I've listened to this song since I watched 13 hours in the movie theatre. It has been with me since I joined the Marine Corps and listened during many occasions. I've listened before and after lifting in the gym, while reading, driving to work and walking on the beach, after the greatest of times with close friends and driving away from them. When I had to move to a different state and start over. During moments of solitude and moments I found clarity and inspiration. I've never thought to listen to a slowed version because the original was deep enough for me to ask and address questions in my life.
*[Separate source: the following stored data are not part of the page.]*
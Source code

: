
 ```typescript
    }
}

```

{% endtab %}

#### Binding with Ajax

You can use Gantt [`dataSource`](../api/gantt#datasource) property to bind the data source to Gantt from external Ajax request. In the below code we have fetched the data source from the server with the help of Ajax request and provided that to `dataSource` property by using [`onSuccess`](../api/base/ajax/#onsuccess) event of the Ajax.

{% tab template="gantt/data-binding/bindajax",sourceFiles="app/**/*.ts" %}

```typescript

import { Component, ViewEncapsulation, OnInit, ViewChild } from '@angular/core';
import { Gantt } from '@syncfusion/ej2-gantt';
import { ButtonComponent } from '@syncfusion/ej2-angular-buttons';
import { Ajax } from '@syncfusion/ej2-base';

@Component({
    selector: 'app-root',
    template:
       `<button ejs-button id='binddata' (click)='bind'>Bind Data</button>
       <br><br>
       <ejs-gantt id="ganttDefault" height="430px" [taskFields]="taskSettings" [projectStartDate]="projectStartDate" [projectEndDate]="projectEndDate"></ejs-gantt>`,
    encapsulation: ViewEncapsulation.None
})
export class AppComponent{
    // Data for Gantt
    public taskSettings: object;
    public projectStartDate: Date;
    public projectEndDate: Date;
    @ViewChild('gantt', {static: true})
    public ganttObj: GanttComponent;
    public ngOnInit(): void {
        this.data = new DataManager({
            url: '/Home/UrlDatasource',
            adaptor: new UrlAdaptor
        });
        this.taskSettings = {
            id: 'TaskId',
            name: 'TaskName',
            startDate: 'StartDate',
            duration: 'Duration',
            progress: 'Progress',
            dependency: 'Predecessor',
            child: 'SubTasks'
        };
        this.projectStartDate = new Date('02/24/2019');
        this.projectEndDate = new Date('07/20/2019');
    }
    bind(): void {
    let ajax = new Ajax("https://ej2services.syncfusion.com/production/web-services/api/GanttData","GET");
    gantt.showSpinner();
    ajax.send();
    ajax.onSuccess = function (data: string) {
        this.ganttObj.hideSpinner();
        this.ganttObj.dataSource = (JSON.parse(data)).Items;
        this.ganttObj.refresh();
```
Last month, I watched Mom take her last breath in the hospital and no longer have any parents/grandparents to guide me in life. It initially inspired negative emotions of fury and hate. I thought of the values and example she showed me during her life and I wanted to always make her proud. The six years that I was gone, I never realized that when my mom loved me, from birth and growing up that she saw the best version of me that I was always aspiring to be like. She loved me in the moment and also had vision to see me at my absolute best. Like a marble stone as I sculpt the best version of myself. I have these little moments that cut me when I envision myself at certain milestones she won't be apart of. Introducing a love, marriage, receiving my degree and commissioning as an officer, or seeing her sons all under the same roof again. Tiny little deaths, but as she kept her love and faith for me. I must honor her as if she were still here today. I must keep my faith just like she did. I know of the cliche of being a better son, but I could of truly done better in recent years of connecting with her more. It was quite difficult under the circumstances and thankful for my older brother for being there with her during her treatments through the years.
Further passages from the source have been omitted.